After Receiving $191 Million in Taxpayer-Backed Loans, Spanish Solar Company Files for Bankruptcy

A Spanish solar energy company benefiting from $191 million in financing from the Export-Import Bank declared bankruptcy last month, calling into question whether the embattled agency will see repayment of the tens of millions of dollars in taxpayer-backed loans on its balance sheets.

Abengoa, which operates worldwide, filed for Chapter 15 bankruptcy in U.S. Bankruptcy Court in Wilmington, Del., and has until the end of October to restructure its $16.4 billion of debt.

According to Ex-Im’s records, the bank authorized more than $300 million in loans and loan guarantees to Abengoa and its subsidiaries, with more than a dozen transactions approved from 2007 to 2015.

Of the $316 million in financing Ex-Im authorized, the bank disbursed $191 million to Abengoa and its subsidiaries, its records show. The bank canceled the remaining $125 million of outstanding credit, an Ex-Im spokesman told The Daily Signal.

Ex-Im’s board of directors approved financing for four loan guarantees—totaling $112.8 million—to an Abengoa subsidiary on June 29. The bank’s charter expired the next day, on June 30, marking the first time Ex-Im has experienced a lapse in its authority in its 81-year history.

According to the bank’s spokesperson, Ex-Im’s exposure to the solar company totals $66.2 million.

With Abengoa’s questionable financial future, some question whether the green energy company will be able to repay the taxpayer-backed financing it received from Ex-Im.

“If they’re going under, they’re not going to repay their loans,” Veronique de Rugy, a senior research fellow at George Mason University’s Mercatus Center, told The Daily Signal.

A spokesman for Ex-Im told The Daily Signal the bank is continuing to work with the company to ensure its outstanding debt is repaid.

“Ex-Im Bank has and will continue to closely monitor this situation, and continues to work with all parties and creditors to recoup the outstanding debt,” the spokesperson said in an email. “As with all transactions of this nature, the bank’s exposure is covered by reserves, which are funded by fees assessed on borrowers, not the taxpayers.”

Before Abengoa’s financial woes were made public, the company was scrutinized in media reports for violating U.S. immigration law, workplace safety codes, and environmental regulations, according to the Washington Free Beacon.

Additionally, House Financial Services Chairman Jeb Hensarling, R-Texas,pressed Ex-Im Chairman Fred Hochberg, R-N.Y., on ties between the bank’s advisory board and the Spanish green energy company last year.

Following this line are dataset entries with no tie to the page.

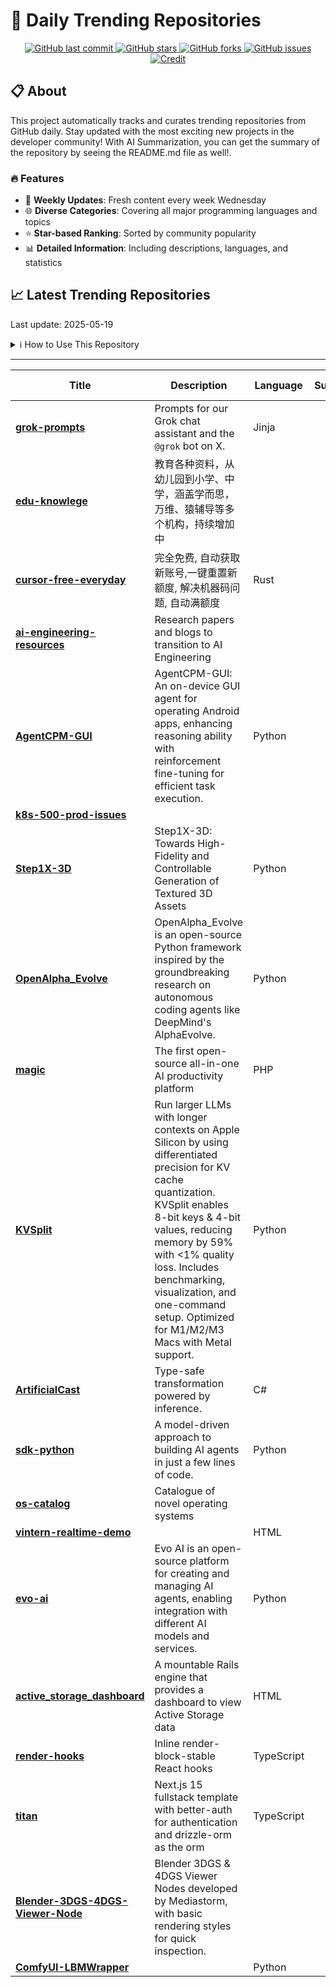 # 🌟 Daily Trending Repositories

<div align="center">
<a href="https://github.com/marc-ko/daily-trending-repo/commits/main">
    <img src="https://img.shields.io/github/last-commit/marc-ko/daily-trending-repo" alt="GitHub last commit" />
</a>

<a href="https://github.com/marc-ko/daily-trending-repo/stargazers">
    <img src="https://img.shields.io/github/stars/marc-ko/daily-trending-repo" alt="GitHub stars" />
</a>
<a href="https://github.com/marc-ko/daily-trending-repo/network/members">
    <img src="https://img.shields.io/github/forks/marc-ko/daily-trending-repo" alt="GitHub forks" />
</a>
<a href="https://github.com/marc-ko/daily-trending-repo/issues">
    <img src="https://img.shields.io/github/issues/marc-ko/daily-trending-repo" alt="GitHub issues" />
</a>
<a alt="credit" href="https://github.com/zezhishao/DailyArXiv">
 <img src="https://img.shields.io/badge/credit%20-%20Idea%20From%20This%20Repo-blue" alt="Credit">
</a>
</div>

## 📋 About

This project automatically tracks and curates trending repositories from GitHub daily. Stay updated with the most exciting new projects in the developer community! With AI Summarization, you can get the summary of the repository by seeing the README.md file as well!.

### 🔥 Features

- 🔄 **Weekly Updates**: Fresh content every week Wednesday
- 🌐 **Diverse Categories**: Covering all major programming languages and topics
- ⭐ **Star-based Ranking**: Sorted by community popularity
- 📊 **Detailed Information**: Including descriptions, languages, and statistics

## 📈 Latest Trending Repositories

Last update: 2025-05-19

<details>
<summary>ℹ️ How to Use This Repository</summary>

1. **Star & Watch**: Click the 'Star' and 'Watch' buttons to receive weekly email notifications
2. **Browse**: Explore trending repositories organized by popularity
3. **Contribute**: Feel free to open issues or suggest improvements

</details>

---

| **Title** | **Description** | **Language** | **Summary** | **Tags** | **Stars Count** |
| --- | --- | --- | --- | --- | --- |
| **[grok-prompts](https://github.com/xai-org/grok-prompts)** | Prompts for our Grok chat assistant and the `@grok` bot on X. | Jinja |  |  | 2088 |
| **[edu-knowlege](https://github.com/mswnlz/edu-knowlege)** | 教育各种资料，从幼儿园到小学、中学，涵盖学而思，万维、猿辅导等多个机构，持续增加中 |  |  |  | 1830 |
| **[cursor-free-everyday](https://github.com/agentcodee/cursor-free-everyday)** | 完全免费, 自动获取新账号,一键重置新额度,  解决机器码问题, 自动满额度 | Rust |  |  | 741 |
| **[ai-engineering-resources](https://github.com/InterviewReady/ai-engineering-resources)** | Research papers and blogs to transition to AI Engineering |  |  | <details><summary>ai, l...</summary><p>ai, llm, transformer</p></details> | 690 |
| **[AgentCPM-GUI](https://github.com/OpenBMB/AgentCPM-GUI)** | AgentCPM-GUI: An on-device GUI agent for operating Android apps, enhancing reasoning ability with reinforcement fine-tuning for efficient task execution. | Python |  |  | 608 |
| **[k8s-500-prod-issues](https://github.com/vijay2181/k8s-500-prod-issues)** |  |  |  |  | 576 |
| **[Step1X-3D](https://github.com/stepfun-ai/Step1X-3D)** | Step1X-3D: Towards High-Fidelity and Controllable Generation of Textured 3D Assets | Python |  |  | 489 |
| **[OpenAlpha_Evolve](https://github.com/shyamsaktawat/OpenAlpha_Evolve)** | OpenAlpha_Evolve is an open-source Python framework inspired by the groundbreaking research on autonomous coding agents like DeepMind's AlphaEvolve. | Python |  |  | 357 |
| **[magic](https://github.com/dtyq/magic)** | The first open-source all-in-one AI productivity platform | PHP |  | <details><summary>agent...</summary><p>agent, agi, ai, gpt, llm, low-code, mcp, no-code, sandbox, workflow</p></details> | 347 |
| **[KVSplit](https://github.com/dipampaul17/KVSplit)** | Run larger LLMs with longer contexts on Apple Silicon by using differentiated precision for KV cache quantization. KVSplit enables 8-bit keys & 4-bit values, reducing memory by 59% with <1% quality loss. Includes benchmarking, visualization, and one-command setup. Optimized for M1/M2/M3 Macs with Metal support. | Python |  | <details><summary>apple...</summary><p>apple-silicon, generative-ai, kv-cache, llama-cpp, llm, m1, m2, m3, memory-optimization, metal, optimization, quantization</p></details> | 313 |
| **[ArtificialCast](https://github.com/Zorokee/ArtificialCast)** | Type-safe transformation powered by inference. | C# |  | <details><summary>ai, a...</summary><p>ai, artificial-intelligence, csharp, dotnet, llm, satire, type-casting</p></details> | 312 |
| **[sdk-python](https://github.com/strands-agents/sdk-python)** | A model-driven approach to building AI agents in just a few lines of code. | Python |  | <details><summary>agent...</summary><p>agentic, agentic-ai, agents, ai, anthropic, autonomous-agents, genai, litellm, llm, machine-learning, mcp, multi-agent-systems, ollama, opentelemetry, python</p></details> | 281 |
| **[os-catalog](https://github.com/prathyvsh/os-catalog)** | Catalogue of novel operating systems |  |  |  | 231 |
| **[vintern-realtime-demo](https://github.com/ngxson/vintern-realtime-demo)** |  | HTML |  |  | 210 |
| **[evo-ai](https://github.com/EvolutionAPI/evo-ai)** | Evo AI is an open-source platform for creating and managing AI agents, enabling integration with different AI models and services. | Python |  | <details><summary>a2a-p...</summary><p>a2a-protocol, adk, agent, agentic-ai, agentic-workflow, ai, crewai, langgraph, mcp, python</p></details> | 210 |
| **[active_storage_dashboard](https://github.com/giovapanasiti/active_storage_dashboard)** | A mountable Rails engine that provides a dashboard to view Active Storage data | HTML |  |  | 198 |
| **[render-hooks](https://github.com/brandonmcconnell/render-hooks)** | Inline render-block-stable React hooks | TypeScript |  | <details><summary>conte...</summary><p>context, hooks, hooks-api-react, react, reactdom</p></details> | 193 |
| **[titan](https://github.com/rudrodip/titan)** | Next.js 15 fullstack template with better-auth for authentication and drizzle-orm as the orm | TypeScript |  | <details><summary>bette...</summary><p>better-auth, drizzle-orm, neondb, nextjs, nextjs15, shadcn-ui, tailwindcss-v4</p></details> | 188 |
| **[Blender-3DGS-4DGS-Viewer-Node](https://github.com/mediastormDev/Blender-3DGS-4DGS-Viewer-Node)** | Blender 3DGS & 4DGS Viewer Nodes developed by Mediastorm, with basic rendering styles for quick inspection. |  |  | <details><summary>3dgs,...</summary><p>3dgs, 4dgs, blender, blender-addon, blender-plugin, blendernodes, gaussian-splatting, nodetree</p></details> | 175 |
| **[ComfyUI-LBMWrapper](https://github.com/kijai/ComfyUI-LBMWrapper)** |  | Python |  |  | 149 |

In September 2013, the bank approved two loans totaling $33.6 million to Abengoa for solar projects in Spain and South Africa. When the bank authorized the loans, former New Mexico Gov. Bill Richardson, a Democrat, was one of 17 members serving on Ex-Im’s advisory board.

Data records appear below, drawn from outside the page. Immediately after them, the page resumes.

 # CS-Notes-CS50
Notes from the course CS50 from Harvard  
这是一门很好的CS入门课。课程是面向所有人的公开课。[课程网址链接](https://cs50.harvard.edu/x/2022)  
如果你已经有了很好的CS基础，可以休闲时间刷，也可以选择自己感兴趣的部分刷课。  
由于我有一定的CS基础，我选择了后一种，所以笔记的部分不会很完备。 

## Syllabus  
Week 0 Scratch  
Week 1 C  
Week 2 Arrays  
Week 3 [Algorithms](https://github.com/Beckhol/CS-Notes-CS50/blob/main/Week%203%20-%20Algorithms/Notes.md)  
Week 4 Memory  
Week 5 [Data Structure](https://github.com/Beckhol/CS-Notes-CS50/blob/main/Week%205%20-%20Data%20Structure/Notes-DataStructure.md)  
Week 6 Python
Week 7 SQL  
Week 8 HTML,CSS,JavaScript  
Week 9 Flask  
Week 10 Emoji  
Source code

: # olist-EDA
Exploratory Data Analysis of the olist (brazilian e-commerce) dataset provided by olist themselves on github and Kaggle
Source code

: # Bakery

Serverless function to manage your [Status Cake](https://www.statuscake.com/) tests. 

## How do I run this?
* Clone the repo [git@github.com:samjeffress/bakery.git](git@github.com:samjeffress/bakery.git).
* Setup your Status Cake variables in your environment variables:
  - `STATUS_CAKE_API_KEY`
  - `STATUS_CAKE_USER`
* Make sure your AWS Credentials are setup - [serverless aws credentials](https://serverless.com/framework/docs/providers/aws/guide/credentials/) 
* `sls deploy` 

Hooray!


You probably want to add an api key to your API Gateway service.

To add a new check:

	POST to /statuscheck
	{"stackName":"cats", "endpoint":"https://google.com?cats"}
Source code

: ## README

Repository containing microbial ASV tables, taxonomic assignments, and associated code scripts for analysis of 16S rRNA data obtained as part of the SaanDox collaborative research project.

Richardson, who also served as secretary of the Department of Energy under President Bill Clinton, was also a member of Abengoa’s international advisory board at the same time.

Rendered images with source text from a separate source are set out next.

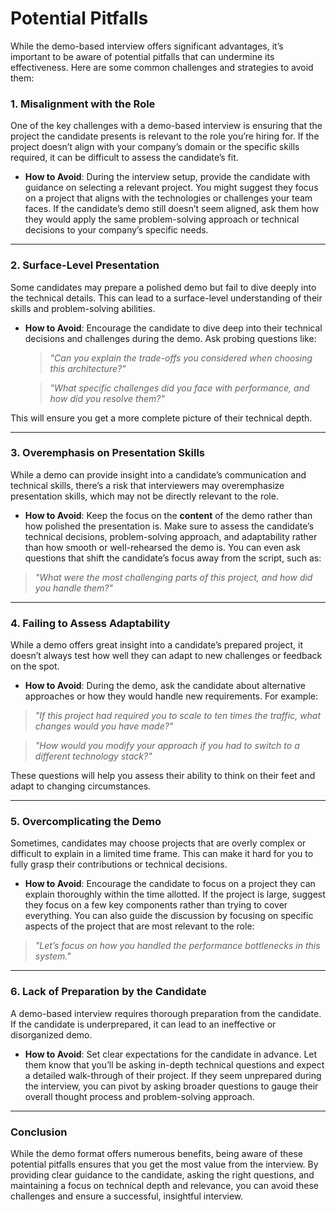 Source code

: # Potential Pitfalls

While the demo-based interview offers significant advantages, it’s important to be aware of potential pitfalls that can undermine its effectiveness. Here are some common challenges and strategies to avoid them:

### 1. Misalignment with the Role

One of the key challenges with a demo-based interview is ensuring that the project the candidate presents is relevant to the role you’re hiring for. If the project doesn’t align with your company’s domain or the specific skills required, it can be difficult to assess the candidate’s fit.

- **How to Avoid**: During the interview setup, provide the candidate with guidance on selecting a relevant project. You might suggest they focus on a project that aligns with the technologies or challenges your team faces. If the candidate’s demo still doesn’t seem aligned, ask them how they would apply the same problem-solving approach or technical decisions to your company’s specific needs.

---

### 2. Surface-Level Presentation

Some candidates may prepare a polished demo but fail to dive deeply into the technical details. This can lead to a surface-level understanding of their skills and problem-solving abilities.

- **How to Avoid**: Encourage the candidate to dive deep into their technical decisions and challenges during the demo. Ask probing questions like:

  > _"Can you explain the trade-offs you considered when choosing this architecture?"_

  > _"What specific challenges did you face with performance, and how did you resolve them?"_
  
This will ensure you get a more complete picture of their technical depth.

---

### 3. Overemphasis on Presentation Skills

While a demo can provide insight into a candidate’s communication and technical skills, there’s a risk that interviewers may overemphasize presentation skills, which may not be directly relevant to the role.

- **How to Avoid**: Keep the focus on the **content** of the demo rather than how polished the presentation is. Make sure to assess the candidate’s technical decisions, problem-solving approach, and adaptability rather than how smooth or well-rehearsed the demo is. You can even ask questions that shift the candidate’s focus away from the script, such as:

>  _"What were the most challenging parts of this project, and how did you handle them?"_

---

### 4. Failing to Assess Adaptability

While a demo offers great insight into a candidate’s prepared project, it doesn’t always test how well they can adapt to new challenges or feedback on the spot.

- **How to Avoid**: During the demo, ask the candidate about alternative approaches or how they would handle new requirements. For example:

> _"If this project had required you to scale to ten times the traffic, what changes would you have made?"_

> _"How would you modify your approach if you had to switch to a different technology stack?"_

These questions will help you assess their ability to think on their feet and adapt to changing circumstances.

---

### 5. Overcomplicating the Demo

Sometimes, candidates may choose projects that are overly complex or difficult to explain in a limited time frame. This can make it hard for you to fully grasp their contributions or technical decisions.

- **How to Avoid**: Encourage the candidate to focus on a project they can explain thoroughly within the time allotted. If the project is large, suggest they focus on a few key components rather than trying to cover everything. You can also guide the discussion by focusing on specific aspects of the project that are most relevant to the role:

>  _"Let’s focus on how you handled the performance bottlenecks in this system."_

---

### 6. Lack of Preparation by the Candidate

A demo-based interview requires thorough preparation from the candidate. If the candidate is underprepared, it can lead to an ineffective or disorganized demo.

- **How to Avoid**: Set clear expectations for the candidate in advance. Let them know that you’ll be asking in-depth technical questions and expect a detailed walk-through of their project. If they seem unprepared during the interview, you can pivot by asking broader questions to gauge their overall thought process and problem-solving approach.

---

### Conclusion

While the demo format offers numerous benefits, being aware of these potential pitfalls ensures that you get the most value from the interview. By providing clear guidance to the candidate, asking the right questions, and maintaining a focus on technical depth and relevance, you can avoid these challenges and ensure a successful, insightful interview.
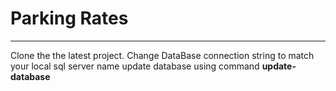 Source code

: # Parking Rates
------------------------
Clone the  the latest project.
Change DataBase connection string to match your local sql server name
update database using command **update-database**
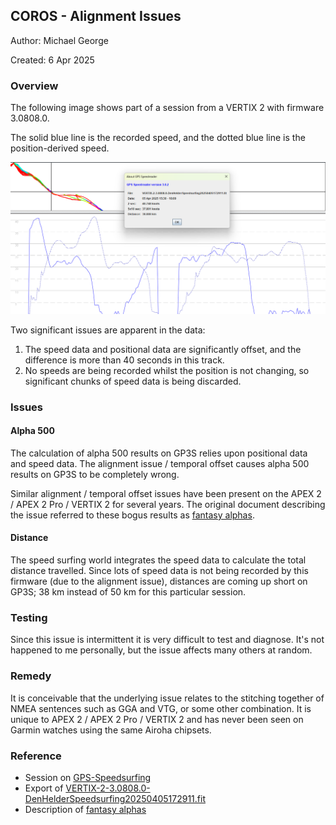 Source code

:## COROS - Alignment Issues

Author: Michael George

Created: 6 Apr 2025



### Overview

The following image shows part of a session from a VERTIX 2 with firmware 3.0808.0.

The solid blue line is the recorded speed, and the dotted blue line is the position-derived speed.

![trix-surf](img/trix-surf.png)



Two significant issues are apparent in the data:

1. The speed data and positional data are significantly offset, and the difference is more than 40 seconds in this track.
2. No speeds are being recorded whilst the position is not changing, so significant chunks of speed data is being discarded.



### Issues

#### Alpha 500

The calculation of alpha 500 results on GP3S relies upon positional data and speed data. The alignment issue / temporal offset causes alpha 500 results on GP3S to be completely wrong.

Similar alignment / temporal offset issues have been present on the APEX 2 / APEX 2 Pro / VERTIX 2 for several years. The original document describing the issue referred to these bogus results as [fantasy alphas](../alpha/README.md).



#### Distance

The speed surfing world integrates the speed data to calculate the total distance travelled. Since lots of speed data is not being recorded by this firmware (due to the alignment issue), distances are coming up short on GP3S; 38 km instead of 50 km for this particular session.



### Testing

Since this issue is intermittent it is very difficult to test and diagnose. It's not happened to me personally, but the issue affects many others at random.



### Remedy

It is conceivable that the underlying issue relates to the stitching together of NMEA sentences such as GGA and VTG, or some other combination. It is unique to APEX 2 / APEX 2 Pro / VERTIX 2 and has never been seen on Garmin watches using the same Airoha chipsets.



### Reference

- Session on [GPS-Speedsurfing](https://www.gps-speedsurfing.com/default.aspx?mnu=user&val=464256&uid=22337&spotid=1719)
- Export of [VERTIX-2-3.0808.0-DenHelderSpeedsurfing20250405172911.fit](VERTIX-2-3.0808.0-DenHelderSpeedsurfing20250405172911.fit)
- Description of [fantasy alphas](../alpha/README.md)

Such ties between government agencies and private companies benefiting from taxpayer-backed financing are not uncommon, de Rugy said, and often times firms like Abengoa will “double dip” into several government programs.

“I think what we see with Abengoa, it’s a perfect example of decisions and due diligence that is not driven by how sound a project is, but that is driven by politics,” de Rugy said.

From 2007 to 2014, for example, Abengoa received $3 billion in financial assistance from both Ex-Im and the Department of Energy.

Through its 1705 loan program, the Department of Energy awarded the solar company more than $2 billion in loan guarantees for the construction of two solar plants in the U.S.: one in Phoenix, Ariz., and a second in California’s Mojave Desert.

It was through the Department of Energy’s 1705 loan guarantee program that the now-defunct Solyndra also received financing.

“It just tells you everything that’s wrong with these programs,” de Rugy said. “The decisions are made based on politics and who you know. The more your know, the more double dipping you’re able to do.”

According to the New York Times, Abengoa said $1 billion of the loans and loan guarantees it has received from the federal government have been repaid. The company did not return The Daily Signal’s request for comment.

Ex-Im provides taxpayer-backed loans and loan guarantees to foreign countries and companies for the purchase of U.S. products.

Bank officials often boast of Ex-Im’s 0.235 percent default rate and say it returns money to the Treasury each year.

But over the last year, Abengoa isn’t the only company to receive taxpayer-backed financing from Ex-Im and face financial woes.

NewSat, an Australian satellite company, benefited from $100 million in Ex-Im loans from 2012 to 2014. The company filed for Chapter 15 bankruptcy in the United States last year.

The company’s bankruptcy—and the decision-making that led to it receiving Ex-Im financing—was scrutinized by Republicans during a June Financial Services Committee hearing, who said the deal was evidence that the bank is “beyond broken.”

Lawmakers said NewSat handed Ex-Im a “$100-million loss” at the “expense of the taxpayers.”